#### [PROBLEM STATEMENT]
Every entry below should be reproduced exactly, with all pictures left out.
** SUPPLIED DATA follows **
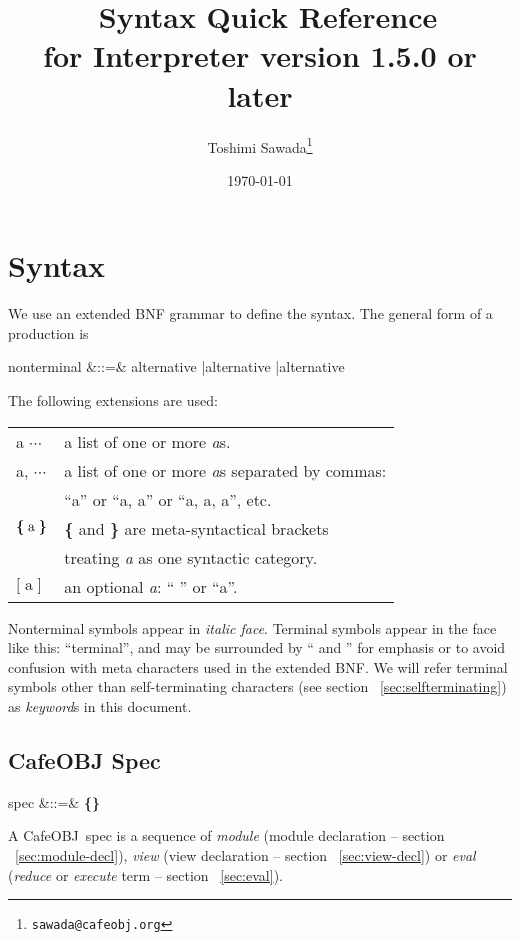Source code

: \documentclass[a4paper]{article}
\title{\cafeobj\ Syntax Quick Reference \\
  {\small for Interpreter version 1.5.0 or later}}
\date{\today}
\author{Toshimi Sawada\thanks{\texttt{sawada@cafeobj.org}}
  }
\newenvironment{fminipage}%
{\begin{Sbox}\begin{minipage}}%
{\end{minipage}\end{Sbox}\fbox{\TheSbox}}
\def\cafeobj{\textsf{CafeOBJ}}
\def\sym#1{\textsf{#1}\null}
\def\nonterm#1{\textit{#1}\null}
\def\alt{{\;|\;}}
\def\seqof#1{\mbox{\textbf{\{}}\;{#1}\;\mbox{\textbf{\}}}}
\def\optn#1{\textbf{[}\;{#1}\;\textbf{]}}
\def\synindent{\;\;\;}
\begin{document}
\maketitle
\tableofcontents
%
\setlength{\parindent}{0pt}
\setlength{\parskip}{1.4ex}
\section{Syntax}
\label{sec:cafeobj-syntax}

We use an extended BNF grammar to define the syntax. The general form
of a production is
\begin{syntax}
\synindent\synindent  nonterminal &::=& alternative \alt alternative \alt \cdots \alt alternative
\end{syntax}

The following extensions are used:
\begin{center}
\begin{fminipage}{0.7\textwidth}
  \begin{tabular}{ll}
    a $\cdots$ & a list of one or more \textit{a}s. \\
    a, $\cdots$ & a list of one or more \textit{a}s separated by commas: \\
    & ``a'' or ``a, a'' or ``a, a, a'', etc. \\
    $\seqof{\textrm{a}}$ & \textbf{\{} and \textbf{\}} are meta-syntactical
    brackets \\ 
    & treating \textit{a} as one syntactic category. \\
    $\optn{\textrm{a}}$ & an optional \textit{a}: `` '' or ``a''.
  \end{tabular}
\end{fminipage}
\end{center}
Nonterminal symbols appear in \textit{italic face}. Terminal symbols
appear in the face like this: ``\sym{terminal}'', and may be
surrounded by `` and '' for emphasis or to avoid confusion
with meta characters used in the extended BNF. We will refer terminal
symbols other than self-terminating characters (see section
~\ref{sec:selfterminating}) as \textit{keyword}s in this document.

\subsection{CafeOBJ Spec}
\label{sec:cafeobjprogram}
\begin{syntax}
  \synindent\synindent spec &::=& \seqof{module \alt view \alt eval} \cdots
\end{syntax}
A \cafeobj\ spec is a sequence of \nonterm{module} (module declaration
-- section ~\ref{sec:module-decl}), \nonterm{view} (view declaration -- 
section ~\ref{sec:view-decl}) or \nonterm{eval} (\textit{reduce} or
\textit{execute} term -- section ~\ref{sec:eval}).
\end{document}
** End of SUPPLIED DATA **
#### [TASK RESULT]
Source code

: \documentclass[a4paper]{article}
\title{\cafeobj\ Syntax Quick Reference \\
  {\small for Interpreter version 1.5.0 or later}}
\date{\today}
\author{Toshimi Sawada\thanks{\texttt{sawada@cafeobj.org}}
  }
\newenvironment{fminipage}%
{\begin{Sbox}\begin{minipage}}%
{\end{minipage}\end{Sbox}\fbox{\TheSbox}}
\def\cafeobj{\textsf{CafeOBJ}}
\def\sym#1{\textsf{#1}\null}
\def\nonterm#1{\textit{#1}\null}
\def\alt{{\;|\;}}
\def\seqof#1{\mbox{\textbf{\{}}\;{#1}\;\mbox{\textbf{\}}}}
\def\optn#1{\textbf{[}\;{#1}\;\textbf{]}}
\def\synindent{\;\;\;}
\begin{document}
\maketitle
\tableofcontents
%
\setlength{\parindent}{0pt}
\setlength{\parskip}{1.4ex}
\section{Syntax}
\label{sec:cafeobj-syntax}

We use an extended BNF grammar to define the syntax. The general form
of a production is
\begin{syntax}
\synindent\synindent  nonterminal &::=& alternative \alt alternative \alt \cdots \alt alternative
\end{syntax}

The following extensions are used:
\begin{center}
\begin{fminipage}{0.7\textwidth}
  \begin{tabular}{ll}
    a $\cdots$ & a list of one or more \textit{a}s. \\
    a, $\cdots$ & a list of one or more \textit{a}s separated by commas: \\
    & ``a'' or ``a, a'' or ``a, a, a'', etc. \\
    $\seqof{\textrm{a}}$ & \textbf{\{} and \textbf{\}} are meta-syntactical
    brackets \\ 
    & treating \textit{a} as one syntactic category. \\
    $\optn{\textrm{a}}$ & an optional \textit{a}: `` '' or ``a''.
  \end{tabular}
\end{fminipage}
\end{center}
Nonterminal symbols appear in \textit{italic face}. Terminal symbols
appear in the face like this: ``\sym{terminal}'', and may be
surrounded by `` and '' for emphasis or to avoid confusion
with meta characters used in the extended BNF. We will refer terminal
symbols other than self-terminating characters (see section
~\ref{sec:selfterminating}) as \textit{keyword}s in this document.

\subsection{CafeOBJ Spec}
\label{sec:cafeobjprogram}
\begin{syntax}
  \synindent\synindent spec &::=& \seqof{module \alt view \alt eval} \cdots
\end{syntax}
A \cafeobj\ spec is a sequence of \nonterm{module} (module declaration
-- section ~\ref{sec:module-decl}), \nonterm{view} (view declaration -- 
section ~\ref{sec:view-decl}) or \nonterm{eval} (\textit{reduce} or
\textit{execute} term -- section ~\ref{sec:eval}).
\end{document}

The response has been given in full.